To bring awareness to the issue of Banned Books, our staff have come up with trivia questions pertaining to banned books in our library's collection. See the attachment for the trivia questions if you're interested in trying to solve one for a prize! If you can decipher the question, find the book in our catalogue, locate it on the shelf by its call number, and bring it to the front desk, you will receive a goodie bag of prizes! If you need any hints, you can "ask the audience" (Google) or "phone a friend" (ask the front desk staff for help).
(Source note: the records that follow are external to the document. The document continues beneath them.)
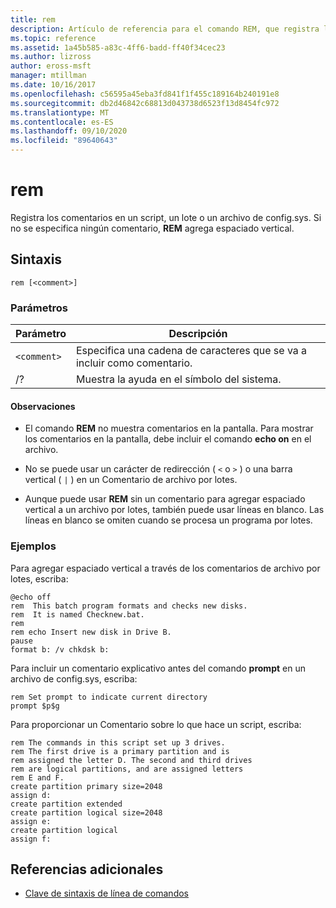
 ```yaml
---
title: rem
description: Artículo de referencia para el comando REM, que registra los comentarios en un script, un lote o un archivo de config.sys.
ms.topic: reference
ms.assetid: 1a45b585-a83c-4ff6-badd-ff40f34cec23
ms.author: lizross
author: eross-msft
manager: mtillman
ms.date: 10/16/2017
ms.openlocfilehash: c56595a45eba3fd841f1f455c189164b240191e8
ms.sourcegitcommit: db2d46842c68813d043738d6523f13d8454fc972
ms.translationtype: MT
ms.contentlocale: es-ES
ms.lasthandoff: 09/10/2020
ms.locfileid: "89640643"
---
```

# <a name="rem"></a>rem

Registra los comentarios en un script, un lote o un archivo de config.sys. Si no se especifica ningún comentario, **REM** agrega espaciado vertical.

## <a name="syntax"></a>Sintaxis

```
rem [<comment>]
```

### <a name="parameters"></a>Parámetros

| Parámetro | Descripción |
|--|--|
| `<comment>` | Especifica una cadena de caracteres que se va a incluir como comentario. |
| /? | Muestra la ayuda en el símbolo del sistema. |

#### <a name="remarks"></a>Observaciones

- El comando **REM** no muestra comentarios en la pantalla. Para mostrar los comentarios en la pantalla, debe incluir el comando **echo on** en el archivo.

- No se puede usar un carácter de redirección ( `<` o `>` ) o una barra vertical ( `|` ) en un Comentario de archivo por lotes.

- Aunque puede usar **REM** sin un comentario para agregar espaciado vertical a un archivo por lotes, también puede usar líneas en blanco. Las líneas en blanco se omiten cuando se procesa un programa por lotes.

### <a name="examples"></a>Ejemplos

Para agregar espaciado vertical a través de los comentarios de archivo por lotes, escriba:

```
@echo off
rem  This batch program formats and checks new disks.
rem  It is named Checknew.bat.
rem
rem echo Insert new disk in Drive B.
pause
format b: /v chkdsk b:
```

Para incluir un comentario explicativo antes del comando **prompt** en un archivo de config.sys, escriba:

```
rem Set prompt to indicate current directory
prompt $p$g
```

Para proporcionar un Comentario sobre lo que hace un script, escriba:

```
rem The commands in this script set up 3 drives.
rem The first drive is a primary partition and is
rem assigned the letter D. The second and third drives
rem are logical partitions, and are assigned letters
rem E and F.
create partition primary size=2048
assign d:
create partition extended
create partition logical size=2048
assign e:
create partition logical
assign f:
```

## <a name="additional-references"></a>Referencias adicionales

- [Clave de sintaxis de línea de comandos](command-line-syntax-key.md)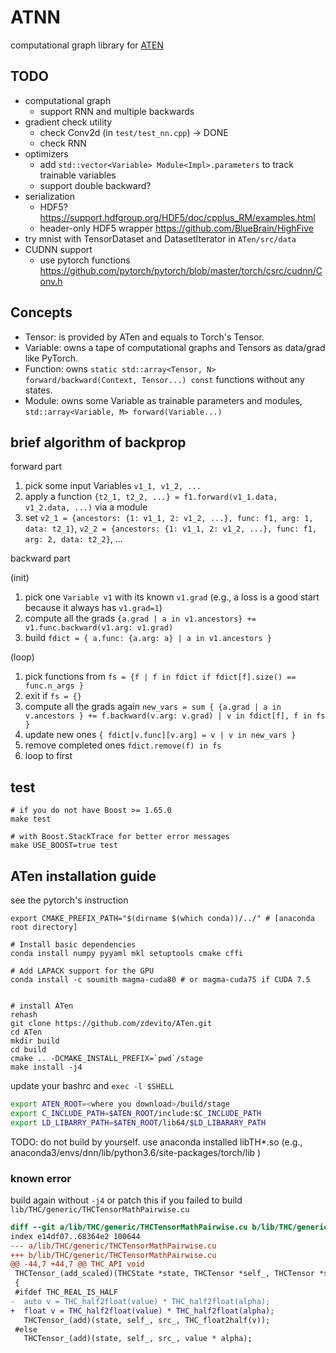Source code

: # ATNN

computational graph library for [ATEN](https://github.com/zdevito/ATen)

## TODO

+ computational graph
  + support RNN and multiple backwards
+ gradient check utility
  + check Conv2d (in `test/test_nn.cpp`) -> DONE
  + check RNN
+ optimizers
  + add `std::vector<Variable> Module<Impl>.parameters` to track trainable variables
  + support double backward?
+ serialization
  + HDF5? https://support.hdfgroup.org/HDF5/doc/cpplus_RM/examples.html
  + header-only HDF5 wrapper https://github.com/BlueBrain/HighFive
+ try mnist with TensorDataset and DatasetIterator in `ATen/src/data`
+ CUDNN support
  + use pytorch functions https://github.com/pytorch/pytorch/blob/master/torch/csrc/cudnn/Conv.h


## Concepts

+ Tensor: is provided by ATen and equals to Torch's Tensor.
+ Variable: owns a tape of computational graphs and Tensors as data/grad like PyTorch.
+ Function: owns `static std::array<Tensor, N> forward/backward(Context, Tensor...) const` functions without any states.
+ Module: owns some Variable as trainable parameters and modules, `std::array<Variable, M> forward(Variable...)`


## brief algorithm of backprop

forward part

1. pick some input Variables `v1_1, v1_2, ...`
2. apply a function `{t2_1, t2_2, ...} = f1.forward(v1_1.data, v1_2.data, ...)` via a module
3. set `v2_1 = {ancestors: {1: v1_1, 2: v1_2, ...}, func: f1, arg: 1, data: t2_1}`, `v2_2 = {ancestors: {1: v1_1, 2: v1_2, ...}, func: f1, arg: 2, data: t2_2}`, ...

backward part

(init)
1. pick one `Variable v1` with its known `v1.grad` (e.g., a loss is a good start because it always has `v1.grad=1`)
2. compute all the grads `{a.grad | a in v1.ancestors} += v1.func.backward(v1.arg: v1.grad)`
3. build `fdict = { a.func: {a.arg: a} | a in v1.ancestors }`

(loop)
1. pick functions from `fs = {f | f in fdict if fdict[f].size() == func.n_args }`
2. exit if `fs = {}`
3. compute all the grads again `new_vars = sum { {a.grad | a in v.ancestors } += f.backward(v.arg: v.grad) | v in fdict[f], f in fs }`
4. update new ones `{ fdict[v.func][v.arg] = v | v in new_vars }`
5. remove completed ones `fdict.remove(f) in fs`
6. loop to first
 

## test

``` console
# if you do not have Boost >= 1.65.0
make test

# with Boost.StackTrace for better error messages
make USE_BOOST=true test
```

## ATen installation guide

see the pytorch's instruction


``` console
export CMAKE_PREFIX_PATH="$(dirname $(which conda))/../" # [anaconda root directory]

# Install basic dependencies
conda install numpy pyyaml mkl setuptools cmake cffi

# Add LAPACK support for the GPU
conda install -c soumith magma-cuda80 # or magma-cuda75 if CUDA 7.5


# install ATen
rehash
git clone https://github.com/zdevito/ATen.git
cd ATen
mkdir build
cd build
cmake .. -DCMAKE_INSTALL_PREFIX=`pwd`/stage
make install -j4
```

update your bashrc and `exec -l $SHELL`

``` bash
export ATEN_ROOT=<where you download>/build/stage
export C_INCLUDE_PATH=$ATEN_ROOT/include:$C_INCLUDE_PATH
export LD_LIBARRY_PATH=$ATEN_ROOT/lib64/$LD_LIBARARY_PATH
```

TODO: do not build by yourself. use anaconda installed libTH*.so
(e.g., anaconda3/envs/dnn/lib/python3.6/site-packages/torch/lib )

### known error

build again without `-j4` or patch this if you failed to build `lib/THC/generic/THCTensorMathPairwise.cu`


``` diff
diff --git a/lib/THC/generic/THCTensorMathPairwise.cu b/lib/THC/generic/THCTensorMathPairwise.cu
index e14df07..68364e2 100644
--- a/lib/THC/generic/THCTensorMathPairwise.cu
+++ b/lib/THC/generic/THCTensorMathPairwise.cu
@@ -44,7 +44,7 @@ THC_API void
 THCTensor_(add_scaled)(THCState *state, THCTensor *self_, THCTensor *src_, real value, real alpha)
 {
 #ifdef THC_REAL_IS_HALF
-  auto v = THC_half2float(value) * THC_half2float(alpha);
+  float v = THC_half2float(value) * THC_half2float(alpha);
   THCTensor_(add)(state, self_, src_, THC_float2half(v));
 #else
   THCTensor_(add)(state, self_, src_, value * alpha);
```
The trivia will last for as many days as it takes for all of the questions to be solved, so come on by today and take a swing at it and learn about banned books!

Prizes are a bag of candy.

  1. Ford (maybe it’s Freud?) reigns in this world where Shakespeare is unknown, and pleasure is king.
  2. Some people just don’t like Ludwig Van, but how many people don’t like some ultraviolence?
  3. “I still believe, in spite of everything, that people are truly good at heart.”
  4. This moggy tends to irritate those around her, yet also jubilates the reader with laughter.
  5. The tale of a girl whose eye is set on beauty, but her failure to see her own beauty might leave readers blue.
  6. Though looking nothing like you and me, these three cousins are just as human as us, down to the bone.
  7. A principal should know he’s not meant to save the world, but the blame can be put on two unruly students.
  8. Sometimes, we all want to disappear and escape the problems of the world. But for this boy, those problems don’t fade away. In fact, they appear much clearer and sharper.
  9. A man can go to war, but that doesn’t mean he has to forsake the angels of his better nature, however low he may be forced to go.
  10. A world where the internet and people’s brains are one, and corporations seem to be running things. A consumer dystopia. I feel like I've seen this before.
  11. A phantom, a headless ghost, an evil mask, and a mutant add to a world where things go bump in the night and in the daylight.
  12. Maya hurts inside, a song within her longing to come out.
  13. Rabelais, Bolívar, and a group of kids looking for closure.
  14. These “twelve little girls in two straight lines” lose one of their number and their child neighbor at the carnival.
  15. In a place where going to school is a crime, this little girl is quite the criminal, and they already took her parents.
  16. In a matter of minutes, so many were killed, except her and the shooter.
  17. “‘Books ain’t no good. A guy needs somebody—to be near him.’” And that poor man lost that somebody down by the river.
  18. Romeo and Juliet in New London, Texas. Killed not by their hands, but by local racist hands.
  19. The graphically rebellious coming of age of a young Iranian girl born to a “very modern and avant-garde" family.
  20. One story tells of the owner of a “to-o-o-o-o-o-e" reclaiming his property from a boy.